• **Exercise description**: Give back, word for word, the line that contains "professor dorosti :)" and every line that follows it in the data below.

BEGIN Exercise inputs

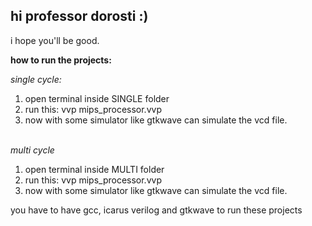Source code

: ## hi professor dorosti :)
i hope you'll be good.

<p><b>how to run the projects:</b></p>
<i>
    single cycle:
</i>
    <ol>
        <li>open terminal inside SINGLE folder</li>
        <li>run this: vvp mips_processor.vvp</li>
        <li>now with some simulator like gtkwave can simulate the vcd file.</li>
    </ol>
<br>
  <i>multi cycle</i>
<ol>
    <li>open terminal inside MULTI folder</li>
    <li>run this: vvp mips_processor.vvp</li>
    <li>now with some simulator like gtkwave can simulate the vcd file.</li>
</ol>
<p>you have to have gcc, icarus verilog and gtkwave to run these projects</p>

END Exercise inputs

• **Exercise solution**:
: ## hi professor dorosti :)
i hope you'll be good.

<p><b>how to run the projects:</b></p>
<i>
    single cycle:
</i>
    <ol>
        <li>open terminal inside SINGLE folder</li>
        <li>run this: vvp mips_processor.vvp</li>
        <li>now with some simulator like gtkwave can simulate the vcd file.</li>
    </ol>
<br>
  <i>multi cycle</i>
<ol>
    <li>open terminal inside MULTI folder</li>
    <li>run this: vvp mips_processor.vvp</li>
    <li>now with some simulator like gtkwave can simulate the vcd file.</li>
</ol>
<p>you have to have gcc, icarus verilog and gtkwave to run these projects</p>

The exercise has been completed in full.